Usually, licensing is also required. There’s also a municipal tax in some cities, similar to a hotel room tax. Licences vary in price — some are as expensive as taxi licences in the pre-Uber days and some are much cheaper.
Licensing critical
But licensing is essential for any regulation to work. Cities can only police the illegal use of properties if the name of the owner and their address and contact details are in a city database.
Barcelona and Berlin have set up serious regulatory systems that begin, as they must, by collecting data about the host and can result in fines of half a million euros.
In North America, New York City, long a leader in affordable urban housing policies, first attempted a total Airbnb ban, with the ban then replaced by regulation. But a federal judge recently ruled that gathering personal information from hosts is contrary to the US constitution’s fourth amendment (meant originally to ban arbitrary searches of people’s houses and effects).
That decision may be overruled, since all types of licences require a public body to collect and store information about the licensee. But in the meantime, the city of New York has had its hands tied as it tries to limit the negative impact of Airbnb on housing availability and prices.

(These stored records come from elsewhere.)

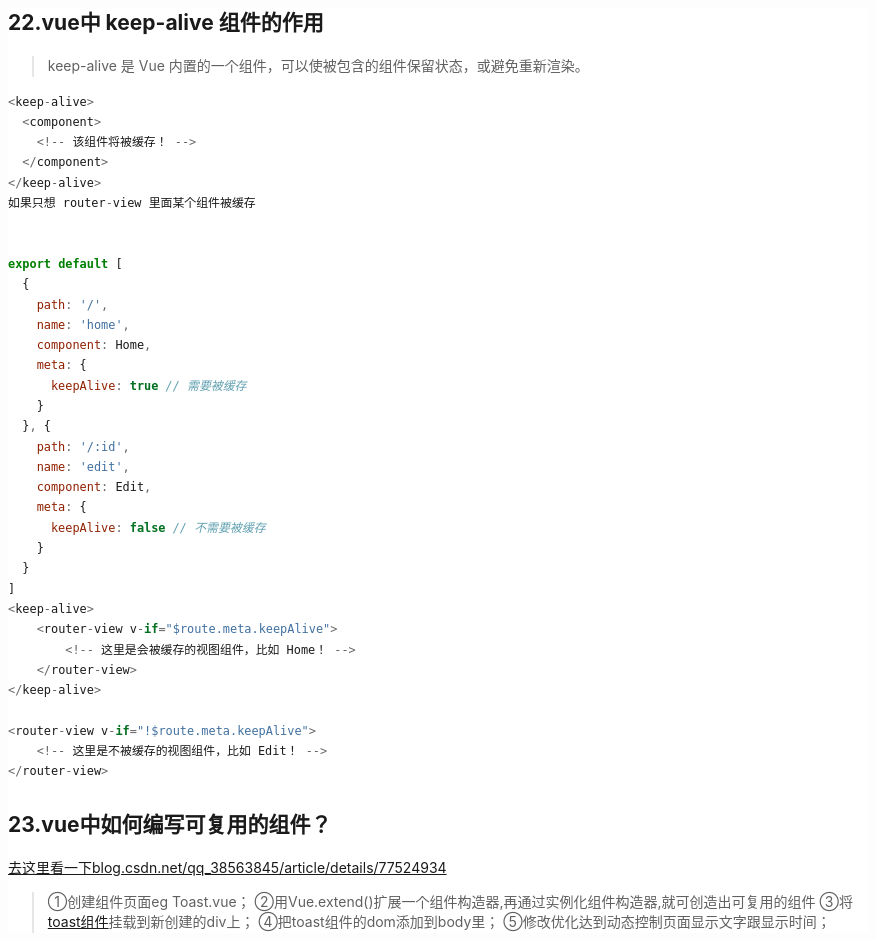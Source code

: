 ## 22.**vue中 keep-alive 组件的作用**

> keep-alive 是 Vue 内置的一个组件，可以使被包含的组件保留状态，或避免重新渲染。

```js
<keep-alive>
  <component>
    <!-- 该组件将被缓存！ -->
  </component>
</keep-alive>
如果只想 router-view 里面某个组件被缓存


export default [
  {
    path: '/',
    name: 'home',
    component: Home,
    meta: {
      keepAlive: true // 需要被缓存
    }
  }, {
    path: '/:id',
    name: 'edit',
    component: Edit,
    meta: {
      keepAlive: false // 不需要被缓存
    }
  }
]
<keep-alive>
    <router-view v-if="$route.meta.keepAlive">
        <!-- 这里是会被缓存的视图组件，比如 Home！ -->
    </router-view>
</keep-alive>
 
<router-view v-if="!$route.meta.keepAlive">
    <!-- 这里是不被缓存的视图组件，比如 Edit！ -->
</router-view>
```

## 23.**vue中如何编写可复用的组件？**

[去这里看一下blog.csdn.net/qq_38563845/article/details/77524934](https://link.zhihu.com/?target=https%3A//blog.csdn.net/qq_38563845/article/details/77524934)

> ①创建组件页面eg Toast.vue；
> ②用Vue.extend()扩展一个组件构造器,再通过实例化组件构造器,就可创造出可复用的组件
> ③将[toast组件](https://www.zhihu.com/search?q=toast组件&search_source=Entity&hybrid_search_source=Entity&hybrid_search_extra={"sourceType"%3A"article"%2C"sourceId"%3A97950650})挂载到新创建的div上；
> ④把toast组件的dom添加到body里；
> ⑤修改优化达到动态控制页面显示文字跟显示时间；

Condo boards to the rescue? Maybe not
So if cities are having trouble limiting the undesirable effects of short-term rentals, who else could help?
In cities like Toronto and Vancouver, the obvious answer is condo boards. Unlike cities, condo boards can force homeowners to put up curtains or blinds of a specific colour, never mind outlawing Airbnb rentals. However, bans are not easily enforced in large buildings with many absentee unit owners.
And new condo buildings in Toronto are a particular problem. They usually come with a founding bylaw that allows short-term rentals. A bylaw is not like a rule about curtain colours: It can only be changed by a supermajority of 80 per cent or even 90 per cent of owners. It only takes a few folks renting on Airbnb to foil their neighbours.
So what can be done?
After researching the toothless regulations Canadian cities have placed on Uber, I concluded that municipal licensing bodies are not suited to limiting the economic and social damage caused by what I call “cowboy e-capitalism.” My chapter in the book Law and the “Sharing Economy” delves into the issue.
Cities have neither the legal powers nor the enforcement capacity needed to regulate transnational giants. Redefining “ride-sharing” as a public utility, thus making it a state responsibility, is what allowed California to put rules in place that protect Uber drivers while promoting the public interest.
Similarly, in Canada and elsewhere, Airbnb has been seen as a problem for municipal licensing bodies. But the threat it poses is to housing, which is a fundamental issue for higher levels of government.
In Canada, cities could do more, as Barcelona is doing.
But given how difficult it has proved for municipalities all over the world to try to regulate this powerful transnational company, it is time for citizens to demand that provincial governments take their housing policy seriously and use their considerable planning powers to limit short-term rentals.